_What is expected_: For the word "outcomes", state how many lines below contain it. Give no other text.

_Provided material_:
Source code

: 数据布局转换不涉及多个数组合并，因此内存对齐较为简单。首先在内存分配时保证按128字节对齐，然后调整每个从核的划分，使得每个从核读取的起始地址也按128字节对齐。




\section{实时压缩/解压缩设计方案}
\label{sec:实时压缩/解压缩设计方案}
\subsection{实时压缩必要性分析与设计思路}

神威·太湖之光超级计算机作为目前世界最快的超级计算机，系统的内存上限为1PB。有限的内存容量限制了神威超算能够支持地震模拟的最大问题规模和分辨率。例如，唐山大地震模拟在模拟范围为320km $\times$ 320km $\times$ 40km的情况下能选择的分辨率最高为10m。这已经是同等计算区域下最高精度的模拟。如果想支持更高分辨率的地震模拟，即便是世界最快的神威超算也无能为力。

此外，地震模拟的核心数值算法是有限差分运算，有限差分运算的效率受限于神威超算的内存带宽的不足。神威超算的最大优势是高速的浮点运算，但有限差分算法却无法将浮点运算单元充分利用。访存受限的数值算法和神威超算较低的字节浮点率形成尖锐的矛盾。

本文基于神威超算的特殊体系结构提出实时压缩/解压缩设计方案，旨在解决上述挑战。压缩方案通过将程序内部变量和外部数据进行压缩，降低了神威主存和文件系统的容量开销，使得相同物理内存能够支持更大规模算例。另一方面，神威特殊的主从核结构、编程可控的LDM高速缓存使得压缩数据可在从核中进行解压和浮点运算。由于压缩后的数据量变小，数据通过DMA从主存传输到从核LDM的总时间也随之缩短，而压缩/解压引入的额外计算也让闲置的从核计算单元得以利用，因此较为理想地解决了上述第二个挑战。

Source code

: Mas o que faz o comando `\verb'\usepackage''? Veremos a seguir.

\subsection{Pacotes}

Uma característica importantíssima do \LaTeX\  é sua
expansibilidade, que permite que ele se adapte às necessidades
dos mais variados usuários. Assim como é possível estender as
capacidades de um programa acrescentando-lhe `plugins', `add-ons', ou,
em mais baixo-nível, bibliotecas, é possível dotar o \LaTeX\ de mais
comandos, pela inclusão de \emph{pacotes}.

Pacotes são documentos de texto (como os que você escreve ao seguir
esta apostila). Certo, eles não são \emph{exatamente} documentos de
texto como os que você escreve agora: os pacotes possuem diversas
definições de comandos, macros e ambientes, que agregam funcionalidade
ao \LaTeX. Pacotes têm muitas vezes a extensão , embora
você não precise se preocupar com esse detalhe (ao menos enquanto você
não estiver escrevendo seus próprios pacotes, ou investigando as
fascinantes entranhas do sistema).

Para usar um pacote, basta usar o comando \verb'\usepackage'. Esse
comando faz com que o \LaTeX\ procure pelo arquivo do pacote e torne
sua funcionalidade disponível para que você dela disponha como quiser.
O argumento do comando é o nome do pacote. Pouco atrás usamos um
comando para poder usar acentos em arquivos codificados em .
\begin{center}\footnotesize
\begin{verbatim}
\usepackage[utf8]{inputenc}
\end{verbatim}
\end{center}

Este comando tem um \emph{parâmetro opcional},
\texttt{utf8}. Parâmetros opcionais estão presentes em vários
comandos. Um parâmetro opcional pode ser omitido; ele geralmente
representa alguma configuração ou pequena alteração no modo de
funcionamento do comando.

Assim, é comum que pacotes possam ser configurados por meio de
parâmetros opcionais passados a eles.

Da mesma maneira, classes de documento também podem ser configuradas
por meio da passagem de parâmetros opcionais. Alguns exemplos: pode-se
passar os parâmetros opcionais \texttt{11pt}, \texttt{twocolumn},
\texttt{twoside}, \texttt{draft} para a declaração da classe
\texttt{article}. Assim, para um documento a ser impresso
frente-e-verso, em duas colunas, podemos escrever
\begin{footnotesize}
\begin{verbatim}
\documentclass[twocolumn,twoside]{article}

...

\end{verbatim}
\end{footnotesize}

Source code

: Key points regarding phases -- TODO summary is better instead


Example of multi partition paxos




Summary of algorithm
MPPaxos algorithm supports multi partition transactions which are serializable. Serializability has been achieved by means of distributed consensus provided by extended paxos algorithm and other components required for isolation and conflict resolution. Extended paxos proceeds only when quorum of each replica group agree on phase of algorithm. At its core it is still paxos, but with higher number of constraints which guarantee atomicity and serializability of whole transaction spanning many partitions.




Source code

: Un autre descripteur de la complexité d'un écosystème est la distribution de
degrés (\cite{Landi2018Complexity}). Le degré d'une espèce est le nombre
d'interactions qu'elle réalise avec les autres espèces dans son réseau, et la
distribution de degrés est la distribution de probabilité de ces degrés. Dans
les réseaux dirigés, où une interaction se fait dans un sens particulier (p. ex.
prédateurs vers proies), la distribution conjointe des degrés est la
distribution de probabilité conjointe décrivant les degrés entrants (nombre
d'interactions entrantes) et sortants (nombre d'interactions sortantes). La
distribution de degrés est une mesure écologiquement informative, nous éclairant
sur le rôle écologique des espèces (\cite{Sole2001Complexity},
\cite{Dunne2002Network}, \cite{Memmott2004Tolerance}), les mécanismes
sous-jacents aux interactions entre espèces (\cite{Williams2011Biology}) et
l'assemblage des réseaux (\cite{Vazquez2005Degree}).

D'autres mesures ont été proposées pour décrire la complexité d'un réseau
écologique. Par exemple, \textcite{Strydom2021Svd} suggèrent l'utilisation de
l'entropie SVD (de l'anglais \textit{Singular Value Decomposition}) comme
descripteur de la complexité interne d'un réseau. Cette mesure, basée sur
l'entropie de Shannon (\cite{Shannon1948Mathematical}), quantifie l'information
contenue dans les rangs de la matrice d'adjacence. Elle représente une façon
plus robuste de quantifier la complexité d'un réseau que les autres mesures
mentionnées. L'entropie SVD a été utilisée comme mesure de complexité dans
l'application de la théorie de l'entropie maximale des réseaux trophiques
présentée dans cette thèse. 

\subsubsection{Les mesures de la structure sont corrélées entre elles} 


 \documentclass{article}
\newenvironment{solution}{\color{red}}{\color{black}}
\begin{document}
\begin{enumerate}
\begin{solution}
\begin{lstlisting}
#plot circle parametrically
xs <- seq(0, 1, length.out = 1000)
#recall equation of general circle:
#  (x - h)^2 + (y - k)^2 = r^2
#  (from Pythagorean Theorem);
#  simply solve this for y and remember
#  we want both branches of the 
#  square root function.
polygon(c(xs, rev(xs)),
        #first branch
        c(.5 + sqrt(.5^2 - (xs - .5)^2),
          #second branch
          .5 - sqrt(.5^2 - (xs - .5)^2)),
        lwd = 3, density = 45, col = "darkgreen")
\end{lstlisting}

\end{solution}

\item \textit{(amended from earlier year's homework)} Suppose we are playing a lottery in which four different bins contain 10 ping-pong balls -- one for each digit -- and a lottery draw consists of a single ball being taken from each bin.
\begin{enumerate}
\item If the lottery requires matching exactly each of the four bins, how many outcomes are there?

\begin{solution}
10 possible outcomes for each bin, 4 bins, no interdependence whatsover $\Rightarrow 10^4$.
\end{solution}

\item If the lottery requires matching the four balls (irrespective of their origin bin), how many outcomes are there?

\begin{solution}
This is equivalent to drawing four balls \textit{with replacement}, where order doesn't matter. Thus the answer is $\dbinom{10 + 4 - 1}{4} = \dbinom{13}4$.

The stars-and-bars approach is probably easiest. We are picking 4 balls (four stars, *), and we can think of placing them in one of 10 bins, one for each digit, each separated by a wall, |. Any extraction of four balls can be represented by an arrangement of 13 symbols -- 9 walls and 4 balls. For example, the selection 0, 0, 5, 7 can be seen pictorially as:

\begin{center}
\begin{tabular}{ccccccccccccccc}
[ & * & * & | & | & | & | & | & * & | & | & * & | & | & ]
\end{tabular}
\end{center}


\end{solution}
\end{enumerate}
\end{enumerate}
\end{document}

_Result_: 3